The king asked, “What is that tombstone I see?”
The people of the city said, “It marks the tomb of the man of God who came from Judah and pronounced against the altar of Bethel the very things you have done to it.”
“Leave it alone,” he said. “Don’t let anyone disturb his bones.” So they spared his bones and those of the prophet who had come from Samaria.
Just as he had done at Bethel, Josiah removed all the shrines at the high places that the kings of Israel had built in the towns of Samaria and that had aroused the Lord’s anger. Josiah slaughtered all the priests of those high places on the altars and burned human bones on them. Then he went back to Jerusalem.
The king gave this order to all the people: “Celebrate the Passover to the Lord your God, as it is written in this Book of the Covenant.” Neither in the days of the judges who led Israel nor in the days of the kings of Israel and the kings of Judah had any such Passover been observed. But in the eighteenth year of King Josiah, this Passover was celebrated to the Lord in Jerusalem.

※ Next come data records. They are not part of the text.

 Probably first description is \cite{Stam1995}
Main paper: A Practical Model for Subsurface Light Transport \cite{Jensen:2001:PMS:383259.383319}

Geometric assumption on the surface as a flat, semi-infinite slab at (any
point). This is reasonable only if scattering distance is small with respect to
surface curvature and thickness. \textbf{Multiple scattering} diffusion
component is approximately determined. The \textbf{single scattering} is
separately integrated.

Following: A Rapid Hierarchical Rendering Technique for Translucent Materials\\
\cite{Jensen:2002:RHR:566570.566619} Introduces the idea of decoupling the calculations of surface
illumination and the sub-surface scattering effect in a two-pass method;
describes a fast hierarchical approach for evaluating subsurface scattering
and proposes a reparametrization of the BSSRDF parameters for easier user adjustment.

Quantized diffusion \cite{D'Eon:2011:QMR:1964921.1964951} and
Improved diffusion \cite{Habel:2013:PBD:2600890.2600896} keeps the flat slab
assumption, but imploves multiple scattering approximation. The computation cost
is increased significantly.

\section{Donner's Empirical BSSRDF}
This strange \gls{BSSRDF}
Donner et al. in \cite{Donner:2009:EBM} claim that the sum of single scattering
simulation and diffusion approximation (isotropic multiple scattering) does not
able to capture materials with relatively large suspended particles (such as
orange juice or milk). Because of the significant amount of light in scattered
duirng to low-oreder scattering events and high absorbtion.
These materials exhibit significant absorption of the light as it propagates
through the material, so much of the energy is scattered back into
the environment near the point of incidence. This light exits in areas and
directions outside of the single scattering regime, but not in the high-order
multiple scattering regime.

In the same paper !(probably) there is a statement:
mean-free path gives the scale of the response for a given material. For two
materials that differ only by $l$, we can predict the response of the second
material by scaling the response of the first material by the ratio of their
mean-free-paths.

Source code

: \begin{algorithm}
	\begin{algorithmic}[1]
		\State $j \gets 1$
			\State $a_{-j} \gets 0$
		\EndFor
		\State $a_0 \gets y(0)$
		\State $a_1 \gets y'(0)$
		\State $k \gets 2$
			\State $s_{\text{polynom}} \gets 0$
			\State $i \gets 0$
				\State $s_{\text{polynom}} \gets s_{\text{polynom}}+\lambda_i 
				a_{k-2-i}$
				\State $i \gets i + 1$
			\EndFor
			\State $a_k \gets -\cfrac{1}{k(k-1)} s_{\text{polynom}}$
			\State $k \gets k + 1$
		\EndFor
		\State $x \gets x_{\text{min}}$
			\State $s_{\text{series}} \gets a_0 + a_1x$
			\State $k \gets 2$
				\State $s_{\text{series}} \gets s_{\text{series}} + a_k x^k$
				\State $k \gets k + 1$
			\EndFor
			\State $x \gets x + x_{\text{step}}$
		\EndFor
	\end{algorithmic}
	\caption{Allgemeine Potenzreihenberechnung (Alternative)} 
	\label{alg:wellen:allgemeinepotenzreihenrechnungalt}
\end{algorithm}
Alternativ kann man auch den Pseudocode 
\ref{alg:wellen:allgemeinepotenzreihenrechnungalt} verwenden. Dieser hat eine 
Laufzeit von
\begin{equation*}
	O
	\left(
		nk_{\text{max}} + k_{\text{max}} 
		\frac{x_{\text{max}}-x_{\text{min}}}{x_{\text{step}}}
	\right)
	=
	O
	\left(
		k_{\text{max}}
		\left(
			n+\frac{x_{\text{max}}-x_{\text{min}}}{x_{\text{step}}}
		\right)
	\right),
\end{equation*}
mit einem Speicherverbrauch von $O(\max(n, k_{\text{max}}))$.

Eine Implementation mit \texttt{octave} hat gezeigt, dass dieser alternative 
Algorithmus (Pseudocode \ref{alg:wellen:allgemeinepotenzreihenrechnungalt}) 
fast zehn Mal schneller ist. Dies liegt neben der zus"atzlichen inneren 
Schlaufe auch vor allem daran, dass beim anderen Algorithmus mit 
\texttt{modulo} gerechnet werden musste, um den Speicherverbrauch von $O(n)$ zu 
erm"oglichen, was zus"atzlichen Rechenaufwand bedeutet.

Josiah is continuing his altar-smashing rampage throughout Judah and comes to a tombstone of a righteous man. All week we have been reading that the sins or repentance of the kings lead to the corporate sin or repentance of the people, yet here is a man who spoke out against the evil that surrounded him. The man was a prophet, and being the lone representative of God’s word is a common characteristic in most of the prophets in the Old Testament: Elijah, Jeremiah, Samuel, Nathan. Prophets were sent to God’s people to warn them of His anger, to ask them to repent before He abandoned them. This unnamed prophet had come to warn the people of Judah that they were incurring God’s wrath.
Israel had already been abandoned by God – more accurately: Israel had abandoned God. Judah had traded righteous and wicked kings for generations. Still, God sent his prophets to shake His people out of their stupor. Today, it is the task of the Church to be God’s voice. We must prophesy, not by predicting the future, but by speaking out against wickedness and injustice and leading others back to the covenant.